Giant Arecibo radio dish joins search for rocky planets around nearby stars

Last month, the Red Dots project launched with the aim of detecting the nearest terrestrial planets outside our Solar System. Institutions from the UK to Chile have been collaborating on this – and now two different organisations are joining the search.

An aerial view of the giant 305-metre (1,000 ft) wide dish at the Arecibo Observatory in Puerto Rico. Image credit: Arecibo Observatory/National Science Foundation

The National Science Foundation’s Arecibo Observatory and the Planetary Habitability Laboratory, based at the University of Puerto Rico at Arecibo, lent their power to the collaboration last week to study Barnard’s Star, a red dwarf just over a tenth the mass of our Sun.

Around six light-years away from us, it’s our second-closest stellar system after the three stars making up the Alpha Centauri system and features prominently in science fiction. (Incidentally, Barnard’s Star’s motion across the sky is rapid enough that it can be detected in photos taken by amateur astronomers just a year apart.)

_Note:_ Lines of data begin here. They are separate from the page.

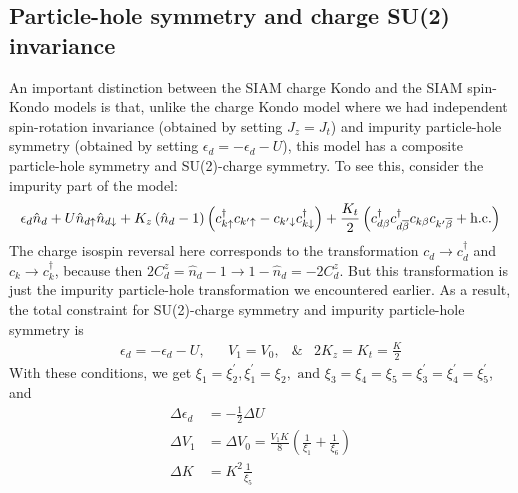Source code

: \documentclass[12pt,twoside]{article}
\numberwithin{equation}{section}
\begin{document}
\subsection{Particle-hole symmetry and charge SU(2) invariance}
An important distinction between the SIAM charge Kondo and the SIAM spin-Kondo models is that, unlike the charge Kondo model where we had independent spin-rotation invariance (obtained by setting \(J_z = J_t\)) and impurity particle-hole symmetry (obtained by setting \(\epsilon_d = -\epsilon_d - U\)), this model has a composite particle-hole symmetry and SU(2)-charge symmetry. To see this, consider the impurity part of the model:
\begin{equation}
	\epsilon_d \hat n_d + U \hat n_{d\uparrow}\hat n_{d\downarrow} + K_z \left(\hat n_d - 1\right)\left(c^\dagger_{k\uparrow}c_{k^\prime\uparrow} - c_{k^\prime\downarrow}c^\dagger_{k\downarrow}\right) + \frac{K_t}{2}\left(c^\dagger_{d\beta}c^\dagger_{d\overline\beta}c_{k\beta}c_{k^\prime\overline\beta} + \text{h.c.}\right)
\end{equation}
The charge isospin reversal here corresponds to the transformation \(c_d \to c^\dagger_d\) and \(c_k \to c^\dagger_k\), because then \(2C^z_d = \hat n_d - 1 \to 1 - \hat n_d = -2C^z_d\). But this transformation is just the impurity particle-hole transformation we encountered earlier. As a result, the total constraint for SU(2)-charge symmetry and impurity particle-hole symmetry is
\begin{equation}\begin{aligned}
	\label{symm-charge}
	\epsilon_d = -\epsilon_d - U, && V_1 = V_0, &\& & 2K_z = K_t = \frac{K}{2} 
\end{aligned}\end{equation}
With these conditions, we get \(\xi_1 = \xi_2^\prime, \xi_1^\prime = \xi_2, \text{ and }\xi_3 = \xi_4 = \xi_5 = \xi_3^\prime = \xi_4^\prime = \xi_5^\prime\), and
\begin{equation}\begin{aligned}
	\Delta \epsilon_d &= -\frac{1}{2}\Delta U\\
	\Delta V_1 &= \Delta V_0 = \frac{V_1 K}{8}\left( \frac{1}{\xi_1} + \frac{1}{\xi_6} \right)\\
	\Delta K &= K^2 \frac{1}{\xi_5}
\end{aligned}\end{equation}
\end{document}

Barnard’s Star has also been the subject of some controversy; in the 1960s, astronomer Peter van de Kamp claimed to have found multiple Jupiter-sized planets orbiting the red dwarf. Although by the 1970s other astronomers had demonstrated that this was due to artifacts in data caused by maintenance and upgrade work, van de Kamp never admitted his error; as late as 1982, he claimed to have found two more planets.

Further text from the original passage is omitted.